Thousands of people from all over the world contribute to the work of the IPCC. For the assessment reports, IPCC scientists volunteer their time to assess the thousands of scientific papers published each year to provide a comprehensive summary of what is known about the drivers of climate change, its impacts and future risks, and how adaptation and mitigation can reduce those risks.
The IPCC has three working groups: Working Group I, dealing with the physical science basis of climate change; Working Group II, dealing with impacts, adaptation and vulnerability; and Working Group III, dealing with the mitigation of climate change. It also has a Task Force on National Greenhouse Gas Inventories that develops methodologies for measuring emissions and removals.
IPCC assessments provide governments, at all levels, with scientific information that they can use to develop climate policies. IPCC assessments are a key input into the international negotiations to tackle climate change. IPCC reports are drafted and reviewed in several stages, thus guaranteeing objectivity and transparency.
About the Sixth Assessment Cycle
Comprehensive scientific assessment reports are published every 6 to 7 years; the latest, the Fifth Assessment Report, was completed in 2014 and provided the main scientific input to the Paris Agreement.

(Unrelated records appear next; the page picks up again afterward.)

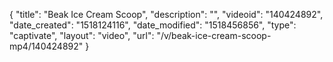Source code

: {
    "title": "Beak Ice Cream Scoop",
    "description": "",
    "videoid": "140424892",
    "date_created": "1518124116",
    "date_modified": "1518456856",
    "type": "captivate",
    "layout": "video",
    "url": "\/v\/beak-ice-cream-scoop-mp4\/140424892"
}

At its 41st Session in February 2015, the IPCC decided to produce a Sixth Assessment Report (AR6). At its 42nd Session in October 2015 it elected a new Bureau that would oversee the work on this report and Special Reports to be produced in the assessment cycle. At its 43rd Session in April 2016, it decided to produce three Special Reports, a Methodology Report and AR6.
The IPCC also publishes special reports on more specific issues between assessment reports.
Global Warming of 1.5°C, an IPCC special report on the impacts of global warming of 1.5 degrees Celsius above pre-industrial levels and related global greenhouse gas emission pathways, in the context of strengthening the global response to the threat of climate change, sustainable development, and efforts to eradicate poverty was launched in October 2018.
Climate Change and Land, an IPCC special report on climate change, desertification, land degradation, sustainable land management, food security, and greenhouse gas fluxes in terrestrial ecosystems was launched in August 2019, and the Special Report on the Ocean and Cryosphere in a Changing Climate was released in September 2019.
In May 2019 the IPCC released the 2019 Refinement to the 2006 IPCC Guidelines for National Greenhouse Gas Inventories, an update to the methodology used by governments to estimate their greenhouse gas emissions and removals.